The voltage VQ2 at the connecting point Q2, i.e., at the source of the transistor N1 lowers through the capacitor C1 at an occurrence of a reducing fluctuation with a step down of the power supply voltage VDD at the conductive line LVDD during the operation at the operation point 2. At this time, the transient current flows through the capacitor C1 from the conductive line LVSS side to the conductive line LVDD side, and hence the voltage VQ2 of the connecting point Q2 reduces.

Then, since the voltage VQ2 of the source of the transistor N1 reduces corresponding to the reduction in the power supply voltage VDD, the influence of a current through a parasitic capacitance due to the reduction in the power supply voltage VDD can be cancelled, suppressing a transient decrease in the current flowing through the transistor N1 due to the reduction in the power supply voltage VDD.

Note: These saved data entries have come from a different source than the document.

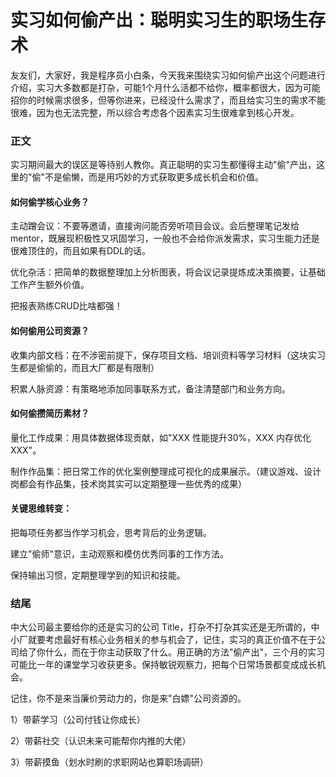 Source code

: # 实习如何偷产出：聪明实习生的职场生存术

友友们，大家好，我是程序员小白条，今天我来围绕实习如何偷产出这个问题进行介绍，实习大多数都是打杂，可能1个月什么活都不给你，概率都很大，因为可能招你的时候需求很多，但等你进来，已经没什么需求了，而且给实习生的需求不能很难，因为也无法完整，所以综合考虑各个因素实习生很难拿到核心开发。

### 正文

实习期间最大的误区是等待别人教你。真正聪明的实习生都懂得主动"偷"产出，这里的"偷"不是偷懒，而是用巧妙的方式获取更多成长机会和价值。

#### 如何偷学核心业务？

主动蹭会议：不要等邀请，直接询问能否旁听项目会议。会后整理笔记发给mentor，既展现积极性又巩固学习，一般也不会给你派发需求，实习生能力还是很难顶住的，而且如果有DDL的话。

优化杂活：把简单的数据整理加上分析图表，将会议记录提炼成决策摘要，让基础工作产生额外价值。

把报表熟练CRUD比啥都强！

#### 如何偷用公司资源？

收集内部文档：在不涉密前提下，保存项目文档、培训资料等学习材料（这块实习生都是偷偷的，而且大厂都是有限制）

积累人脉资源：有策略地添加同事联系方式，备注清楚部门和业务方向。

#### 如何偷攒简历素材？

量化工作成果：用具体数据体现贡献，如"XXX 性能提升30%，XXX 内存优化 XXX"。

制作作品集：把日常工作的优化案例整理成可视化的成果展示。（建议游戏、设计岗都会有作品集，技术岗其实可以定期整理一些优秀的成果）

#### 关键思维转变：

把每项任务都当作学习机会，思考背后的业务逻辑。

建立"偷师"意识，主动观察和模仿优秀同事的工作方法。

保持输出习惯，定期整理学到的知识和技能。



### 结尾

中大公司最主要给你的还是实习的公司 Title，打杂不打杂其实还是无所谓的，中小厂就要考虑最好有核心业务相关的参与机会了，记住，实习的真正价值不在于公司给了你什么，而在于你主动获取了什么。用正确的方法"偷产出"，三个月的实习可能比一年的课堂学习收获更多。保持敏锐观察力，把每个日常场景都变成成长机会。

记住，你不是来当廉价劳动力的，你是来"白嫖"公司资源的。

1）带薪学习（公司付钱让你成长）

2）带薪社交（认识未来可能帮你内推的大佬）

3）带薪摸鱼（划水时刷的求职网站也算职场调研）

Further, since the current flowing through the transistor N1 is maintained, the current flowing through each of the transistors P1, P2, and N2 is also maintained, thereby making it possible to suppress the transient decrease in the constant current due to the reduction of the power supply voltage VDD.

On the other hand, the voltage VQ2 at the connecting point Q2, i.e., at the source of the transistor N1 rises through the capacitor C1 at an occurrence of an increasing fluctuation with a step up of the power supply voltage VDD at the conductive line LVDD during the operation at the operation point 2. At this time, the transient current flows through the capacitor C1 from the conductive line LVDD side to the conductive line LVSS side, and hence the voltage VQ2 of the connecting point Q2 rises.

Then, since the voltage VQ2 of the source of the transistor N1 rises corresponding to the rise in the power supply voltage VDD, the influence of a current through the parasitic capacitance due to the rise in the power supply voltage VDD can be cancelled, suppressing a transient increase in the current flowing through the transistor N1 due to the rise in the power supply voltage VDD.

Further, since the current flowing through the transistor N1 is maintained, the current flowing through each of the transistors P1, P2, and N2 is also maintained, thereby making it possible to suppress the transient increase in the constant current due to the rise of the power supply voltage VDD.

According to the present embodiment as described above, by providing the capacitor C1 between the conductive line LVDD and the source of the transistor N1 (connecting point Q2), the fluctuation in the power supply voltage VDD is transmitted to the connecting point Q2 in real time, i.e., the voltage VQ2 of the source of the transistor N1 can be controlled in accordance with the fluctuation in the power supply voltage VDD.

According to the present embodiment, it is thereby possible to cancel the fluctuation in the power supply voltage VDD, maintain the current flowing through the transistor N1, and suppress the transient variation in the constant current due to the fluctuation in the power supply voltage VDD.

Further, the capacitor C1 allows the transient current to flow corresponding to the fluctuation in the power supply voltage VDD to control the voltage VQ2 of the source of the transistor N1.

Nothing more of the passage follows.